▶ [Material provided]:
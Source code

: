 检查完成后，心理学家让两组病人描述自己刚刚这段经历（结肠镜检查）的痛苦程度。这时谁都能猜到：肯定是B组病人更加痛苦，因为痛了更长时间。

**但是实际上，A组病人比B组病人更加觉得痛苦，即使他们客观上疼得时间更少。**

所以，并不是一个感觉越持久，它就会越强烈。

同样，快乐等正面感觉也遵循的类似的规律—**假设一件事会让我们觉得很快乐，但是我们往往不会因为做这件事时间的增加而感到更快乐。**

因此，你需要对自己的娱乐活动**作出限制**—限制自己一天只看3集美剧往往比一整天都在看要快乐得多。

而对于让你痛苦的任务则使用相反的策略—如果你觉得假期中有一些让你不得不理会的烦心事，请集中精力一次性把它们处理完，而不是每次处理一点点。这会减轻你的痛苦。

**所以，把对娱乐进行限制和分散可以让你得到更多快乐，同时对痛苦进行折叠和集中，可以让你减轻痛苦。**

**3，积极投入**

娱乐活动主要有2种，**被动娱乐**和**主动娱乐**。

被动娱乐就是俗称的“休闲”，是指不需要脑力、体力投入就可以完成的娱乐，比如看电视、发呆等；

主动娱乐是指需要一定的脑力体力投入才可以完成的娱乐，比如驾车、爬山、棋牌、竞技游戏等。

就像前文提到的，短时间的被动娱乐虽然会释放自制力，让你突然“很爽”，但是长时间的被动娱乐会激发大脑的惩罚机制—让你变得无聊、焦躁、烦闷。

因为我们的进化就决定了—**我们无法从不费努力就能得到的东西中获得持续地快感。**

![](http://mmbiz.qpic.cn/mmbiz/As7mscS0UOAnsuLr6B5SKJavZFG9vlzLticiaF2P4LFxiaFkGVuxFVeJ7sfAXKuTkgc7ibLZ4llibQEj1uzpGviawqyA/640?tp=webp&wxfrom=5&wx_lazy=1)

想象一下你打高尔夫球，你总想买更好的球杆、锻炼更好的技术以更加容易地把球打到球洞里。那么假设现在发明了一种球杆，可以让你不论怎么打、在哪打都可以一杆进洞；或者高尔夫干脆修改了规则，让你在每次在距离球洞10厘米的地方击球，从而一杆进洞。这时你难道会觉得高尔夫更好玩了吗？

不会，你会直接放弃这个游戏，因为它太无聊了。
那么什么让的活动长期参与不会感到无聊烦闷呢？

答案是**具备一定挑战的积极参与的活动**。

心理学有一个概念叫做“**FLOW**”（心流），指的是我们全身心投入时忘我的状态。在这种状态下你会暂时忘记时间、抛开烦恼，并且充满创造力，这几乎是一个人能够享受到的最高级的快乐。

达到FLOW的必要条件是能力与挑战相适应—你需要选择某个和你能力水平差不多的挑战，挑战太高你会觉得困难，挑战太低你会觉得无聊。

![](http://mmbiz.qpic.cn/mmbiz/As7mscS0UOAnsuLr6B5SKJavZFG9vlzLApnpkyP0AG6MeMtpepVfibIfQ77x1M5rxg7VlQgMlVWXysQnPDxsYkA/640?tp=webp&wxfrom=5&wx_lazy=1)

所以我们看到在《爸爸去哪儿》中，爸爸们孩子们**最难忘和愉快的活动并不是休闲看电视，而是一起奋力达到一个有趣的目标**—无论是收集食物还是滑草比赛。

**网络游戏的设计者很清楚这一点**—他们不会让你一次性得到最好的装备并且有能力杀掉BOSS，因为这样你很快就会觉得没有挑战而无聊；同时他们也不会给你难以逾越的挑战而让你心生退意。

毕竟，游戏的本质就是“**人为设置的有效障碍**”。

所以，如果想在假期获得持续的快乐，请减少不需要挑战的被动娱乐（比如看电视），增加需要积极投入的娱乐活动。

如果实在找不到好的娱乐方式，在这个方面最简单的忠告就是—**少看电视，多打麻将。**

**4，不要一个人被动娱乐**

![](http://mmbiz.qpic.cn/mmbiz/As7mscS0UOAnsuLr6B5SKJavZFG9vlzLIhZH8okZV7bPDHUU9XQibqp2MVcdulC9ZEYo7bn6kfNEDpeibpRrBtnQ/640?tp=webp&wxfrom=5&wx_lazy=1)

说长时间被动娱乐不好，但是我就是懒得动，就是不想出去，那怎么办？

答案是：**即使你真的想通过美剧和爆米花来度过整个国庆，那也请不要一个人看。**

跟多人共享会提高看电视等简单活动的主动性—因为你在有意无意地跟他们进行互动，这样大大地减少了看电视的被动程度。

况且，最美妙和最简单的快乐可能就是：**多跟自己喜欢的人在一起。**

* * *

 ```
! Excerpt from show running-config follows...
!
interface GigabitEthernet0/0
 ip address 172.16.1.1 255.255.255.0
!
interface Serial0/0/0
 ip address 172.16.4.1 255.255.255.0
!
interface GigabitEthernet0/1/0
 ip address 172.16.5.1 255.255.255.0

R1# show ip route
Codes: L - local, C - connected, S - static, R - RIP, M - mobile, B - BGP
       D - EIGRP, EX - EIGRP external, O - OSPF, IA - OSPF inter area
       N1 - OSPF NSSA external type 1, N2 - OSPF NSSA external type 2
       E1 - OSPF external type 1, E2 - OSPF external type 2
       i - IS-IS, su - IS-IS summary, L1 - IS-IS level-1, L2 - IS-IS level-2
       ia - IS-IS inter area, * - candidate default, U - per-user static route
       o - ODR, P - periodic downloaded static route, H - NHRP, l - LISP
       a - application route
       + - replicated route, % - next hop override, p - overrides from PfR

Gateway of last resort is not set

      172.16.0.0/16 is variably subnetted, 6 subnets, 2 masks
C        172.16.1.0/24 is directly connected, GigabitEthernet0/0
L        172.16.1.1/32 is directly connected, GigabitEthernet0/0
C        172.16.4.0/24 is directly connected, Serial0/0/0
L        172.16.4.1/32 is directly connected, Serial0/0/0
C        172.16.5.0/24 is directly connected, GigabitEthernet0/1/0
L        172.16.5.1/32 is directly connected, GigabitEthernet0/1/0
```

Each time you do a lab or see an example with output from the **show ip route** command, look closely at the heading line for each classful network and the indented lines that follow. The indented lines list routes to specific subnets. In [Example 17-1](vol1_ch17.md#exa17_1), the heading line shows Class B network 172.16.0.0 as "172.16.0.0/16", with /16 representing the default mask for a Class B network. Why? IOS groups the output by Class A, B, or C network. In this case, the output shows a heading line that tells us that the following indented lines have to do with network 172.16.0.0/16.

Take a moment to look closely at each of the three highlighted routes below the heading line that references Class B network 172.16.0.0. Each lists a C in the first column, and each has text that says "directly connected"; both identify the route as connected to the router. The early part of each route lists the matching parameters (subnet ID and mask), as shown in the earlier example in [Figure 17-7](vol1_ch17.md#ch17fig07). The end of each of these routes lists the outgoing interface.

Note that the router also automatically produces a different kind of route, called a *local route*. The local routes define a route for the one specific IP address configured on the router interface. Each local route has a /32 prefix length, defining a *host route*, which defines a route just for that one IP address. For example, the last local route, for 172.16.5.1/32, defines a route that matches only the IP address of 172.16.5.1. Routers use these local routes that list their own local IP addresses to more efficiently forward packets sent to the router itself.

...

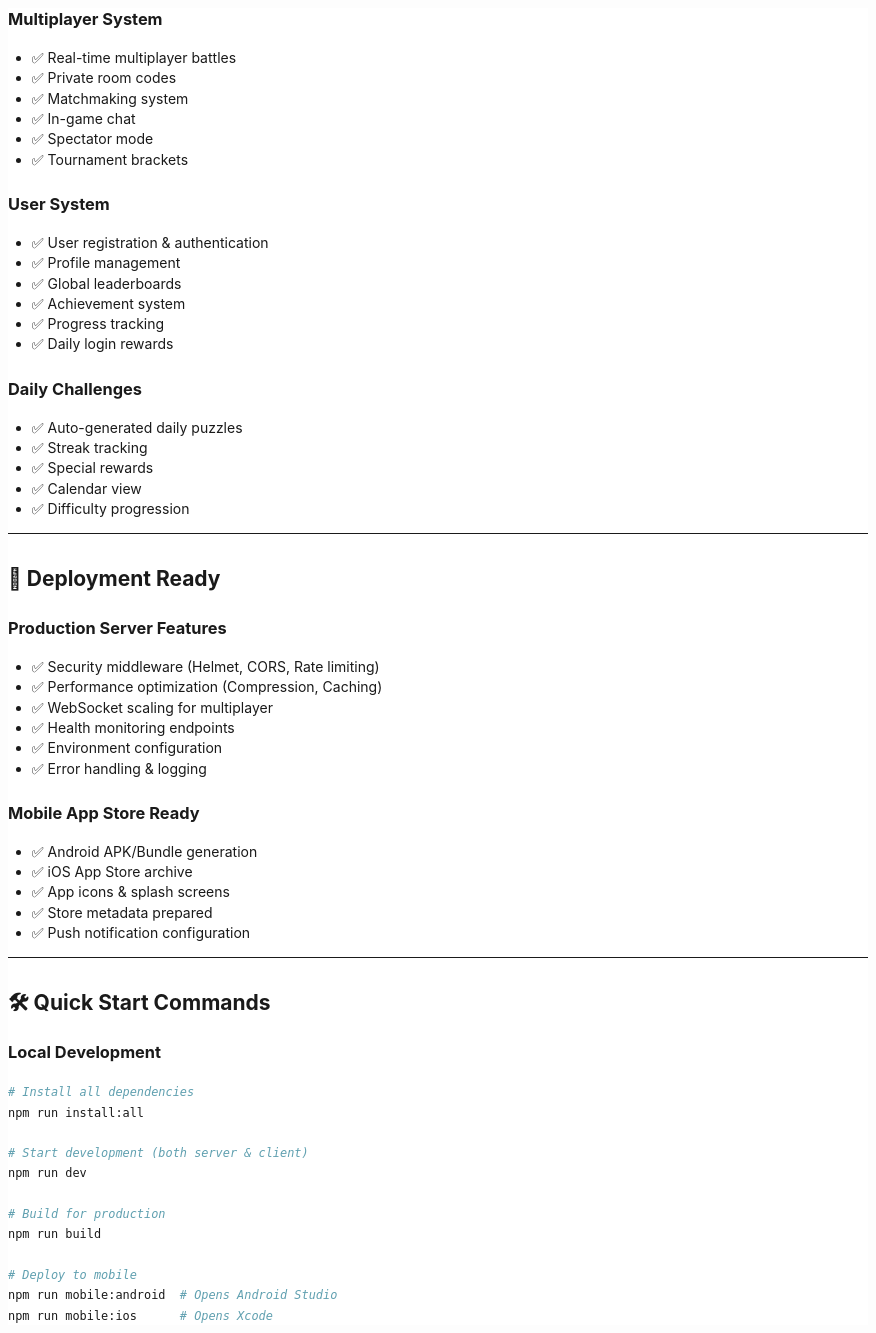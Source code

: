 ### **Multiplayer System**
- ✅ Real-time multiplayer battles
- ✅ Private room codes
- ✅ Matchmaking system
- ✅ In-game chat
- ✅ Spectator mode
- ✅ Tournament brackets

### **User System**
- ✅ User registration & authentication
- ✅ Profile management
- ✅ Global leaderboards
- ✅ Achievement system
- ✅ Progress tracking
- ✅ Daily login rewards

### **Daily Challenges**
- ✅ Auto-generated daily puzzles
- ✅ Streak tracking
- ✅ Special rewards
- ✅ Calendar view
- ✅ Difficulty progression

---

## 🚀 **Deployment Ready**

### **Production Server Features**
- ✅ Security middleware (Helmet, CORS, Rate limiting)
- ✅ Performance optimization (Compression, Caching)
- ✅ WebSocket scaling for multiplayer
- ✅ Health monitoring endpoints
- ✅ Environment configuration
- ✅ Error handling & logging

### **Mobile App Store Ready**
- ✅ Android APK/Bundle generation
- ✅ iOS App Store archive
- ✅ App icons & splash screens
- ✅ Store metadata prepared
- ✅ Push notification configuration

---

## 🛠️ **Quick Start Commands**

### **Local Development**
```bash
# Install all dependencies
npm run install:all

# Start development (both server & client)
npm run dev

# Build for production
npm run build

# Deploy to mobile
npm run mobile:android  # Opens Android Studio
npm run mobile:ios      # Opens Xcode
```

▶ [Exercise objective]:
Going through the data above, count each line that contains "static" and give only that figure.

▶ [The completed task]:
3